SOURCE MATERIAL:
= = = = = = =

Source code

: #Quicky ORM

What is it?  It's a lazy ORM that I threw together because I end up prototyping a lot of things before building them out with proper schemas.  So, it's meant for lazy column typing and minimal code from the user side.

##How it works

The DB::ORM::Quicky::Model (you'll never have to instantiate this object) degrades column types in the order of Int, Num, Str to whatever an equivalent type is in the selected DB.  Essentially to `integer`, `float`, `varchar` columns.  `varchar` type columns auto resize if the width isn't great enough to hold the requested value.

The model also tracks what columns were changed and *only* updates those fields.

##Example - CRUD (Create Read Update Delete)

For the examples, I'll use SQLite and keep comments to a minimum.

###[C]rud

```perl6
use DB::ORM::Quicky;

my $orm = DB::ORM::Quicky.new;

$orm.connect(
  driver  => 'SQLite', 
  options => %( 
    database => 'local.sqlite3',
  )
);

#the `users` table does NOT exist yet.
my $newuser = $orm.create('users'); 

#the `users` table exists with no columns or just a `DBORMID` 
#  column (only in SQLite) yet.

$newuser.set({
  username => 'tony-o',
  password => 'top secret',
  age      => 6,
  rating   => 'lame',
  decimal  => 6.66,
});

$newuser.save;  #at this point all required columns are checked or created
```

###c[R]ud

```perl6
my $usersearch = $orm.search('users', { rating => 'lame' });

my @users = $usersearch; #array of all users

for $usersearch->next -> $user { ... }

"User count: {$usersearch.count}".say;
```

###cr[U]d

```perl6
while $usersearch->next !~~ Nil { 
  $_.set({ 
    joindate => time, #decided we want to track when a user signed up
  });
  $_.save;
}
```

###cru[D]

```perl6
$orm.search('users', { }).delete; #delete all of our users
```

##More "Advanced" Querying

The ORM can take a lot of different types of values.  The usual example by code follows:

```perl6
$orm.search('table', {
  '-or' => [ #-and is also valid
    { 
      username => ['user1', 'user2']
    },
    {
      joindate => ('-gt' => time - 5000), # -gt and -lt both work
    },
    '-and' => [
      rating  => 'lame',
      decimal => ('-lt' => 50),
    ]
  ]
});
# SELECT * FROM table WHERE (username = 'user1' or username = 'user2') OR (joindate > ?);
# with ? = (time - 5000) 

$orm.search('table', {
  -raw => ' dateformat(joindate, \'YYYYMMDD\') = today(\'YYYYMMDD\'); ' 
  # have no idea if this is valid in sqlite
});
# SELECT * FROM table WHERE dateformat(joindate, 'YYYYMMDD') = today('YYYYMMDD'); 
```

= = = = = = =

INSTRUCTIONS FOR THE TASK:
Your job is to print all of the material again, word for word.

WRITTEN RESPONSE:
Source code

: #Quicky ORM

What is it?  It's a lazy ORM that I threw together because I end up prototyping a lot of things before building them out with proper schemas.  So, it's meant for lazy column typing and minimal code from the user side.

##How it works

The DB::ORM::Quicky::Model (you'll never have to instantiate this object) degrades column types in the order of Int, Num, Str to whatever an equivalent type is in the selected DB.  Essentially to `integer`, `float`, `varchar` columns.  `varchar` type columns auto resize if the width isn't great enough to hold the requested value.

The model also tracks what columns were changed and *only* updates those fields.

##Example - CRUD (Create Read Update Delete)

For the examples, I'll use SQLite and keep comments to a minimum.

###[C]rud

```perl6
use DB::ORM::Quicky;

my $orm = DB::ORM::Quicky.new;

$orm.connect(
  driver  => 'SQLite', 
  options => %( 
    database => 'local.sqlite3',
  )
);

#the `users` table does NOT exist yet.
my $newuser = $orm.create('users'); 

#the `users` table exists with no columns or just a `DBORMID` 
#  column (only in SQLite) yet.

$newuser.set({
  username => 'tony-o',
  password => 'top secret',
  age      => 6,
  rating   => 'lame',
  decimal  => 6.66,
});

$newuser.save;  #at this point all required columns are checked or created
```

###c[R]ud

```perl6
my $usersearch = $orm.search('users', { rating => 'lame' });

my @users = $usersearch; #array of all users

for $usersearch->next -> $user { ... }

"User count: {$usersearch.count}".say;
```

###cr[U]d

```perl6
while $usersearch->next !~~ Nil { 
  $_.set({ 
    joindate => time, #decided we want to track when a user signed up
  });
  $_.save;
}
```

###cru[D]

```perl6
$orm.search('users', { }).delete; #delete all of our users
```

##More "Advanced" Querying

The ORM can take a lot of different types of values.  The usual example by code follows:

```perl6
$orm.search('table', {
  '-or' => [ #-and is also valid
    { 
      username => ['user1', 'user2']
    },
    {
      joindate => ('-gt' => time - 5000), # -gt and -lt both work
    },
    '-and' => [
      rating  => 'lame',
      decimal => ('-lt' => 50),
    ]
  ]
});
# SELECT * FROM table WHERE (username = 'user1' or username = 'user2') OR (joindate > ?);
# with ? = (time - 5000) 

$orm.search('table', {
  -raw => ' dateformat(joindate, \'YYYYMMDD\') = today(\'YYYYMMDD\'); ' 
  # have no idea if this is valid in sqlite
});
# SELECT * FROM table WHERE dateformat(joindate, 'YYYYMMDD') = today('YYYYMMDD'); 
```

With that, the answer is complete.